With the end of this tunnel in sight, Catrambone says planning is the key to a successful migration. “However long the planning stage of your project plan is right now, double it and spend as much time as you can up front really digging into all those very specific details of whatever it is you’re looking to move,” he said. Things like identifying all the interconnections ahead of time so the team knows what IP addresses need to be changed can head off a lot of problems. “We thought we really understood the way things were laid out, but then we moved into the build phase and realized we weren’t ready, so we had to put it on hold and go back to planning.”

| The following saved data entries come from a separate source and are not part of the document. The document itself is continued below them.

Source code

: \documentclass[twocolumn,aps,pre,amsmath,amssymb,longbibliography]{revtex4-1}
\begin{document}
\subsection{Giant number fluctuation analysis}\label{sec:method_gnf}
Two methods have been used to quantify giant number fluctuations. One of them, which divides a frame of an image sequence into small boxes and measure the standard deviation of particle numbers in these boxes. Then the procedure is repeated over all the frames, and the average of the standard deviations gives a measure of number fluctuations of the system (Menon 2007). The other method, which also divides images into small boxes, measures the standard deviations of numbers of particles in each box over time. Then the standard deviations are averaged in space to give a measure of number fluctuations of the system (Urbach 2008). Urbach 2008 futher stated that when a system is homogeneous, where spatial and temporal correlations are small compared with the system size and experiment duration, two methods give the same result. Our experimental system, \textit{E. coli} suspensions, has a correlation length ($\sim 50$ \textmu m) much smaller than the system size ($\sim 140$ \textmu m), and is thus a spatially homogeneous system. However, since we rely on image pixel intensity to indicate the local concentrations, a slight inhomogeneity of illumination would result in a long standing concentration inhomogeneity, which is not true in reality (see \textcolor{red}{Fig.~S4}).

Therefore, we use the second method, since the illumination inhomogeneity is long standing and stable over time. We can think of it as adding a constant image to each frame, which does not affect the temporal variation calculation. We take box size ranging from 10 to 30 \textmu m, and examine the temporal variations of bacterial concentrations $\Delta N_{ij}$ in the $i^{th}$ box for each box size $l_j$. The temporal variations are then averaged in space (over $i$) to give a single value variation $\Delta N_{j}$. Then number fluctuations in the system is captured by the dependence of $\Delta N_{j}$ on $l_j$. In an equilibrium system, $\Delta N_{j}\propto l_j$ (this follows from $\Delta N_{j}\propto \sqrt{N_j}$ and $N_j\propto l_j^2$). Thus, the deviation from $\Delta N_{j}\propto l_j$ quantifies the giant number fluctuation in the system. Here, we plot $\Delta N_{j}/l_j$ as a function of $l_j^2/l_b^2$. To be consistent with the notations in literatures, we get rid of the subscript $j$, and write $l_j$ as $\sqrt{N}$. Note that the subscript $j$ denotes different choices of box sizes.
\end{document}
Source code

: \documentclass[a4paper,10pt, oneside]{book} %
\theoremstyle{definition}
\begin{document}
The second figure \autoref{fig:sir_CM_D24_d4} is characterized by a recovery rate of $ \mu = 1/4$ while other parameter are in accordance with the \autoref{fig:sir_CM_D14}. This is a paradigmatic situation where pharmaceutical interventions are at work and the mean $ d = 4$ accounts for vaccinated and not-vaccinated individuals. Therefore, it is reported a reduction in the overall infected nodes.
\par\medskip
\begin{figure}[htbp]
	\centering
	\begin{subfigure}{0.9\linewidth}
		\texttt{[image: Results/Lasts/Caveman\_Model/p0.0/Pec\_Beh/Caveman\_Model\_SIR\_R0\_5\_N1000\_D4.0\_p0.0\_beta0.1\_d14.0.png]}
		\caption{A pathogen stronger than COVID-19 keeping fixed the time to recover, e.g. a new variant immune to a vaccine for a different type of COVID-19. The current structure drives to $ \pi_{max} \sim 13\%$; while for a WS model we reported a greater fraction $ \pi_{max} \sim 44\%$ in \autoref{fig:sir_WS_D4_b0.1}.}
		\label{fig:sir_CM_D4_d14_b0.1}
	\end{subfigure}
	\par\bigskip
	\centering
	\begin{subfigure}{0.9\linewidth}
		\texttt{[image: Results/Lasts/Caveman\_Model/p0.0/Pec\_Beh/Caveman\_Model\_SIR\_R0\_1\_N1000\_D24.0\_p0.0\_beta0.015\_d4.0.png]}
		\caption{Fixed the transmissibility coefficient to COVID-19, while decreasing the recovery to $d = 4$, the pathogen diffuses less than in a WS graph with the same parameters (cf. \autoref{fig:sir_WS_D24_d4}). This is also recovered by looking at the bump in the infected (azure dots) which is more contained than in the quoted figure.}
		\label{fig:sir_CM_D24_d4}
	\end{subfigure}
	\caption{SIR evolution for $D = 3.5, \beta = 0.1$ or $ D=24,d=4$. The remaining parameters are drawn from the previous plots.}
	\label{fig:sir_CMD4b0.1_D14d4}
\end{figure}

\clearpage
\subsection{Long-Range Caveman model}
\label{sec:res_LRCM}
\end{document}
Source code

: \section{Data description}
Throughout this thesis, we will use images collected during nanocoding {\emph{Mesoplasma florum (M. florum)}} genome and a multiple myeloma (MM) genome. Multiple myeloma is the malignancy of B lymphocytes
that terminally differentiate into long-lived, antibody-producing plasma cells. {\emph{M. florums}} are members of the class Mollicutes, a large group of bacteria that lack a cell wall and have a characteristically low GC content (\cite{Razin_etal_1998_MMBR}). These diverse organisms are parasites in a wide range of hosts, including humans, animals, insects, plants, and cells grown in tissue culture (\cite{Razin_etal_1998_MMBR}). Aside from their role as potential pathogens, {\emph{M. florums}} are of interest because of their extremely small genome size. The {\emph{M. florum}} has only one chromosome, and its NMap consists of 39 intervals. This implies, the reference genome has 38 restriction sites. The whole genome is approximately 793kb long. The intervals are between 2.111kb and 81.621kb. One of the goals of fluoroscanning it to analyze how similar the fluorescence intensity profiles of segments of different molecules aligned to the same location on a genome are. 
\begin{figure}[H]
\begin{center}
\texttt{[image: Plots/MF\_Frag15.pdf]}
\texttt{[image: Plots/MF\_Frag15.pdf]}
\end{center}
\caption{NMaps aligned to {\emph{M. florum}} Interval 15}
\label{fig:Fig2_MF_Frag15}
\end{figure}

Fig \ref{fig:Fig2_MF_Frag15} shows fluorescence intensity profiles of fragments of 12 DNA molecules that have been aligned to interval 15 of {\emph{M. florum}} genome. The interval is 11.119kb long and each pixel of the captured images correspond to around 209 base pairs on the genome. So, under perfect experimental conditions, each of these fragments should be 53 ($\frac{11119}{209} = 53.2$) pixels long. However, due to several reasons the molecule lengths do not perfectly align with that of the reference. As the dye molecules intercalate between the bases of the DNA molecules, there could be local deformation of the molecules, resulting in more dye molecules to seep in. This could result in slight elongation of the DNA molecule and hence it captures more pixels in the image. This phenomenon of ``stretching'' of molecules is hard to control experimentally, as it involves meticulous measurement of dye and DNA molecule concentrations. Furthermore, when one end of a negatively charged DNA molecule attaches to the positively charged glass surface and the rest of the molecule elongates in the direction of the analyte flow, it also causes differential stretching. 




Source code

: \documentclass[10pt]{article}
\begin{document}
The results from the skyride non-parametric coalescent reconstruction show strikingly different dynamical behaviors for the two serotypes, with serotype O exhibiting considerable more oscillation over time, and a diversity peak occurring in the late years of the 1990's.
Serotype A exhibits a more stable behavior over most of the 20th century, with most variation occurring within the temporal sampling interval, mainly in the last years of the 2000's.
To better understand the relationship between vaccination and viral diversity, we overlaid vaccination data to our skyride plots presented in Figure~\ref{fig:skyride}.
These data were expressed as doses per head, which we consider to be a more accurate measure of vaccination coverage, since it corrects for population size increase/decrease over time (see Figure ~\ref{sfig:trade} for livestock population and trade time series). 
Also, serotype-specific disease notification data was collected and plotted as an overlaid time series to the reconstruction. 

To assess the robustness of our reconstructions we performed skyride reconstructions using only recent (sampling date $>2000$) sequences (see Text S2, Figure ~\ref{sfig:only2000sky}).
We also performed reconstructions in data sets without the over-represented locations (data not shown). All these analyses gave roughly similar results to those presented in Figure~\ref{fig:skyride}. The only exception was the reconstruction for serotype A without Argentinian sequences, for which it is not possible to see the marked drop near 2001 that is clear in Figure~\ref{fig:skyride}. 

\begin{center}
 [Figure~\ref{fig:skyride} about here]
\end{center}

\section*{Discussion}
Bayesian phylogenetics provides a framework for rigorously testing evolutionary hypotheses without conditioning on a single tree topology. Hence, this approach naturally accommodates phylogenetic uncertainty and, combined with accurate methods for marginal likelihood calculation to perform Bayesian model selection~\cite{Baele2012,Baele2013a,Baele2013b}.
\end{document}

Allow plenty of time for testing, too. The network connection is particularly vital, and redundancy is important. “That was the one thing that really made me somewhat nervous,” Catrambone said. “It’s one thing for the Internet connection to go down and have people in the office screaming, but if all your data and systems are off-site and your LAN goes down, people are basically twiddling their thumbs until you get it back.” Automatic fail-over and recovery between the primary and backup network is vital.

In the end, however, the project was worth the effort. Kingsway will be consolidated in one data center with one service contract, which will greatly simplify operations. It no longer has to maintain detailed hardware skills, and the days of searching for parts for obsolete hardware are over.

“Our team can concentrate on supporting the business, aligning the services we provide to the needs of the business,” Catrambone said. “It freed us up to be responsive, which is vital because we do go through quite a few acquisitions each year.” As a holding company, the company’s growth primarily comes from acquiring or start new companies. It even acquired two small insurers during the migration. One has already been moved the SingleHop and the other is in the process.

The IT team also does quite a bit of development and proof-of-concept work, which now can run on virtual machines at SingleHop. That means that instead of buying and installing new hardware, they can spin up some VMs, and when the project is done shut them down.

“Another thing I like is the predictability of budgeting,” Catrambone says. “The IT budget was kind of a disaster when I got here.” Now it is under control, and the CIO’s job has become much more predictable. That’s the way he likes it.